If you live in New England, you are no stranger to snow on you roof. With all the buzz about the benefits of solar and its popularity in New England, you might be wondering how solar works in the winter months. We get asked this question a lot: does solar really make sense in northern states when short days, cold temperatures and snow plague us every year for a few months?
The short answer is yes. While snow does have an effect on your panels and production levels, a blanket of fresh powder is not a death sentence for solar production- in fact, some aspects of snow and cold weather actually help production figures! To help you best understand the basics of snow and solar, let’s cover some of the basics;
How will a solar system generate electricity when it’s covered with snow?
Unless the sun is reaching the panels, your system is not generating electricity. That’s why you should make sure your production and ROI estimates are annual, not month to month. In winter, systems are naturally going to produce less electricity than in the spring, summer and fall – days are shorter and can be overcast and downright gloomy. Snow or ice storms can cover panels and block production. All of this should be factored into a system’s overall production and ROI.
Is it advisable to clear snow or ice from solar panels after a storm?
The benefit of clearing panels is minimal—and dangerous. If the ground is slippery, the roof is slippery (and high off the ground). Solar panels are dark and snow tends to melt off at a faster rate than normal. If you have a pitched roof, be careful of snowfall over walkways and entrances. Snow guards are always a good idea in these cases. Additionally, using anything to clear the panels could cause damage that will impact productivity. Again, a thorough production estimate takes into account snow, rain and gloomy days during the winter. System production will catch up throughout the year when the sun shines and days are longer.
The most important thing to keep in mind is that your safety is more important than a few extra hours of generation on some of the shortest days of the year- we do not recommend trying to clear your panels yourself, as doing so is likely to harm you or the system. If you do not want to wait for the snow to melt, an experienced solar provider can help you clear your roof.
Does snow and cold winter weather offer any benefit to my system?
Actually, yes. Believe it or not, cooler weather is better for productivity than ultra-hot weather is. High temperatures are hard on electronics in the summer, so the winter months provide more efficient energy production. In some cases, when snow is on the ground and the panels are clean, the snowy surface reflects sunlight and slightly boosts output. This mirror-type effect, called the albedo effect, also speeds the melt. It’s the same reason skiers can get sunburned on sunny winter days.
In addition, melting snow is a natural panel cleaner, removing the layers of pollen, dust, bird droppings and leaf debris that accumulated during the previous seasons.

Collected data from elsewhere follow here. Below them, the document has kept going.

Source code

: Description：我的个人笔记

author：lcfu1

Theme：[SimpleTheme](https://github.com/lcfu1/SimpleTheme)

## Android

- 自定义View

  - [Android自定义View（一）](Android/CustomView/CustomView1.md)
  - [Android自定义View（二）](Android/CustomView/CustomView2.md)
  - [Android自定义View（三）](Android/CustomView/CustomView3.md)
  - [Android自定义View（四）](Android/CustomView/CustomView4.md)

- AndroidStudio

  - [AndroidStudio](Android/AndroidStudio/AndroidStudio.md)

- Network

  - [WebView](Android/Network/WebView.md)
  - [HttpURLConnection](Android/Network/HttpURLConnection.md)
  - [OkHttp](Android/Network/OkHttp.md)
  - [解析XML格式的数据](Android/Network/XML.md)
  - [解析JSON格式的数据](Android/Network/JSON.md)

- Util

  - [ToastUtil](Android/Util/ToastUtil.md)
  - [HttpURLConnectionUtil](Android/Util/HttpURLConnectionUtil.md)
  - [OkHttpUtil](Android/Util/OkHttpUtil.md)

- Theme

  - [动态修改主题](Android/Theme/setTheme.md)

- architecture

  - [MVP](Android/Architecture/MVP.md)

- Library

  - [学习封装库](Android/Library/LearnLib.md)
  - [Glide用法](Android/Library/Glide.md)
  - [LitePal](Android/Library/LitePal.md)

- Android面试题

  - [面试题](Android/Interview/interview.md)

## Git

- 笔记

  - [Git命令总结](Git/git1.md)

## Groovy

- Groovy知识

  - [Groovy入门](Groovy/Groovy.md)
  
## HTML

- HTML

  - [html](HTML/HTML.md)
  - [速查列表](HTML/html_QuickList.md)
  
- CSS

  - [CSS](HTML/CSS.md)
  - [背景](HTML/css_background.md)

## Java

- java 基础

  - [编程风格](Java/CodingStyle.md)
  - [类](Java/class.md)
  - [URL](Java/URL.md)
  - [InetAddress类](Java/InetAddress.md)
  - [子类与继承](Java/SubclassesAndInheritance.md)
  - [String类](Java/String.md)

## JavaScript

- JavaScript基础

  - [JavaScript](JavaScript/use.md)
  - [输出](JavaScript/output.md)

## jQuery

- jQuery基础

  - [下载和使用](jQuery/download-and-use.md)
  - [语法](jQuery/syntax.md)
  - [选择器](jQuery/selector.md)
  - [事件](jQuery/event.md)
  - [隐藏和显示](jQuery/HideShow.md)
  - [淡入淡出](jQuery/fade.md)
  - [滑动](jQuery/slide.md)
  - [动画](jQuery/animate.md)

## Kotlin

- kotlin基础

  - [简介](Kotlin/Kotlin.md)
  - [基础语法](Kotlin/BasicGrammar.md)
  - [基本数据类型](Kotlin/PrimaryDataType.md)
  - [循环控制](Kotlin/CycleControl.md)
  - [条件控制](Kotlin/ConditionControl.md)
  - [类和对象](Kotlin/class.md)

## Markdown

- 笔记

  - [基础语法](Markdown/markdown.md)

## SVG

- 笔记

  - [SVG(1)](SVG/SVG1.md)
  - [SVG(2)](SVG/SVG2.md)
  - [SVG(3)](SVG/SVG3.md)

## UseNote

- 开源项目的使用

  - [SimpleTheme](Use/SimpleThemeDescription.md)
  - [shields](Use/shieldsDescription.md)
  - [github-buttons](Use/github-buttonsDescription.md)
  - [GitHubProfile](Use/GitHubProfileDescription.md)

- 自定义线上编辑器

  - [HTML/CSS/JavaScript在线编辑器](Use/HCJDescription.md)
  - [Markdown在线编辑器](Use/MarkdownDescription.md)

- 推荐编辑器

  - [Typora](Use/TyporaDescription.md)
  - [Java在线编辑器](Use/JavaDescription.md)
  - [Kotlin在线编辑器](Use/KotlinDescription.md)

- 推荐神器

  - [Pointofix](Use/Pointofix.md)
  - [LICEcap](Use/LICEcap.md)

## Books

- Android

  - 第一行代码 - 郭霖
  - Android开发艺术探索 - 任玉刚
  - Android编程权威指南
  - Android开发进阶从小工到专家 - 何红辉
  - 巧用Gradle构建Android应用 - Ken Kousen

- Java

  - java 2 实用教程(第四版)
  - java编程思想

Is my roof safe with the weight of the panels and the weight of the snow?
As part of the initial system design, the structural integrity of a roof will be evaluated by a certified structural engineer to account for snow load before the project is permitted to proceed by the local building department.
An experienced solar PV developer can help answer your questions about snow and solar, and help you determine the annual output for your system. Snow is a part of life when you are live in the Northeast, but that doesn’t mean you can’t take full advantage of the sun.